━━━━━ Records for this task ━━━━━

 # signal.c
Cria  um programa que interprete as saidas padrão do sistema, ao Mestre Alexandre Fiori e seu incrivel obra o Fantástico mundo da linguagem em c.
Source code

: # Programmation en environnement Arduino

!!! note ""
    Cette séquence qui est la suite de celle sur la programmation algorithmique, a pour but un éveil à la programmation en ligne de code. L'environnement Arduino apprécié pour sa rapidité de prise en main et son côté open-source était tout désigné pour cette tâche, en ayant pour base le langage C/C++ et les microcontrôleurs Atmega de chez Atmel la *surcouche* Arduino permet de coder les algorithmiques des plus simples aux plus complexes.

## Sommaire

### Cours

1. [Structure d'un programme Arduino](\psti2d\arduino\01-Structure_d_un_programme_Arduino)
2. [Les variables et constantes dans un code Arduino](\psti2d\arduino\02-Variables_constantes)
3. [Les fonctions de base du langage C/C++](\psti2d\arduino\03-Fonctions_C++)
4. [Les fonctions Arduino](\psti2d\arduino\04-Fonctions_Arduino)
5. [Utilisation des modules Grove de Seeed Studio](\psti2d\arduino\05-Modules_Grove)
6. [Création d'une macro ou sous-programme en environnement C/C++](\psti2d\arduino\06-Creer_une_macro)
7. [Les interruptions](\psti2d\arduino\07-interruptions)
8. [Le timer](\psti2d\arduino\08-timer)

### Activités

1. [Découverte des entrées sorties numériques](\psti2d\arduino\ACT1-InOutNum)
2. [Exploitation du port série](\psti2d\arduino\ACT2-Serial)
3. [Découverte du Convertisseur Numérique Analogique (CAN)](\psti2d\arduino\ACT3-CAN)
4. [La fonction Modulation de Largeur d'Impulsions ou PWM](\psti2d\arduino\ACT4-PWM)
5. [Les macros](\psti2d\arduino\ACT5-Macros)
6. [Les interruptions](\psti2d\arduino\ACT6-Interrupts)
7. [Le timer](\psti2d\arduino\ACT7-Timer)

━━━━━
━━━━━ Records for this task ━━━━━

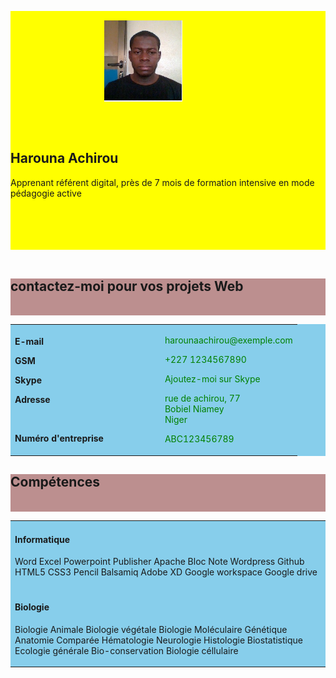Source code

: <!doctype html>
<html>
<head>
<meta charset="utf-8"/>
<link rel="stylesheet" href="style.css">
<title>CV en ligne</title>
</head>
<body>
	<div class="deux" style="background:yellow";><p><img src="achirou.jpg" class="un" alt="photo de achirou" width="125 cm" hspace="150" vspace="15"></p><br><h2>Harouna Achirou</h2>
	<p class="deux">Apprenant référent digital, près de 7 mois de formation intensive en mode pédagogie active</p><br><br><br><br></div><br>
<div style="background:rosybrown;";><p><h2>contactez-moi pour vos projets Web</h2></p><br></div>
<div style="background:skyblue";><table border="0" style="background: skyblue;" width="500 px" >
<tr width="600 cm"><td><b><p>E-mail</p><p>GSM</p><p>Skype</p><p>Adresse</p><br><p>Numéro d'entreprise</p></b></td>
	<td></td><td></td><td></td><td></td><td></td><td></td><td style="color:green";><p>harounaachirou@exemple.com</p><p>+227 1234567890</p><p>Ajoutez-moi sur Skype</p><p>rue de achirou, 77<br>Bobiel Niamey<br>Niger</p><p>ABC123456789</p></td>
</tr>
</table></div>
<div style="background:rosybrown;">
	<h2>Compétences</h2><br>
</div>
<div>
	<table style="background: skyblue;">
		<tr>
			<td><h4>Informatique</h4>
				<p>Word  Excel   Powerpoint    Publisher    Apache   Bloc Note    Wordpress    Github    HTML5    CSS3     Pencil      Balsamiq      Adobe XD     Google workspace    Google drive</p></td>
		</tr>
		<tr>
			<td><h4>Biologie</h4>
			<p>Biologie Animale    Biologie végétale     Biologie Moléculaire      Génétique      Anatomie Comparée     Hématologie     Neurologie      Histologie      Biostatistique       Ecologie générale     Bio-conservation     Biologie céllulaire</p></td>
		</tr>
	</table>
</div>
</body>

━━━━━
━━━━━ Records for this task ━━━━━

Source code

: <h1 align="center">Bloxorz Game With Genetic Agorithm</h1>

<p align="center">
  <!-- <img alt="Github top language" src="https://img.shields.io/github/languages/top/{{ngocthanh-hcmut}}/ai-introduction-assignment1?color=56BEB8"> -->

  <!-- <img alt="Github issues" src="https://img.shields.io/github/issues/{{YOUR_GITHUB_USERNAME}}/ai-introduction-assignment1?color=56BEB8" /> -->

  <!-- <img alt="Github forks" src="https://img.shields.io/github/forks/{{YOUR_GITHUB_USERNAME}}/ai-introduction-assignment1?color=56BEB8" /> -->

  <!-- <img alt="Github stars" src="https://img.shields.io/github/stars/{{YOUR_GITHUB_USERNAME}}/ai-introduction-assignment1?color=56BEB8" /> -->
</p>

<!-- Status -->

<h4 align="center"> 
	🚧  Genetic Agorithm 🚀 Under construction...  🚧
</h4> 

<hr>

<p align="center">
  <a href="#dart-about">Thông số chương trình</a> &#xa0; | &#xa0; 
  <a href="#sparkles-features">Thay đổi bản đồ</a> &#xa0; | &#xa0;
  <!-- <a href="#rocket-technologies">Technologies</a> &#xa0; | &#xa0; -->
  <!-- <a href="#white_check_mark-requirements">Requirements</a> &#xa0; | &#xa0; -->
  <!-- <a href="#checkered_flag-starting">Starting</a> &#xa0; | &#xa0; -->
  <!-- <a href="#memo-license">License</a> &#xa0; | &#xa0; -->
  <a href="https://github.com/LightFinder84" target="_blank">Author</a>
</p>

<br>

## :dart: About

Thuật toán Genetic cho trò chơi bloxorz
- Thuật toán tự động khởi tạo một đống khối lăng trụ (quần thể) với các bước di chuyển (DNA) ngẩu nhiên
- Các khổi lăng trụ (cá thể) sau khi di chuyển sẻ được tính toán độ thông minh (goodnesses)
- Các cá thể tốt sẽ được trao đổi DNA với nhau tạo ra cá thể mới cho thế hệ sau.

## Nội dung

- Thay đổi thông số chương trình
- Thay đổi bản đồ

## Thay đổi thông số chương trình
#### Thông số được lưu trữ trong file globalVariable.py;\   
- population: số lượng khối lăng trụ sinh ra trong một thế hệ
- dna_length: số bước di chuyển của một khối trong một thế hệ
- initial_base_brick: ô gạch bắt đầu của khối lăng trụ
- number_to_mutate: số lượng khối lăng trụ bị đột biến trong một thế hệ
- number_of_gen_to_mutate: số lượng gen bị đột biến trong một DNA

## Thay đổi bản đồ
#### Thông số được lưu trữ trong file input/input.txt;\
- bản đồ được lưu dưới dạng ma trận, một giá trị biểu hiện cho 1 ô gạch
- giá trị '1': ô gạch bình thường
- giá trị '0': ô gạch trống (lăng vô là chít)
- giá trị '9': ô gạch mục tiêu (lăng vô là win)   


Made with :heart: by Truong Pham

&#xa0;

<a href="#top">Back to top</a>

━━━━━

* **Task statement**
Please report how many lines of the entries above contain the string "fonctions". Reply with only the number.

* **Answer**
2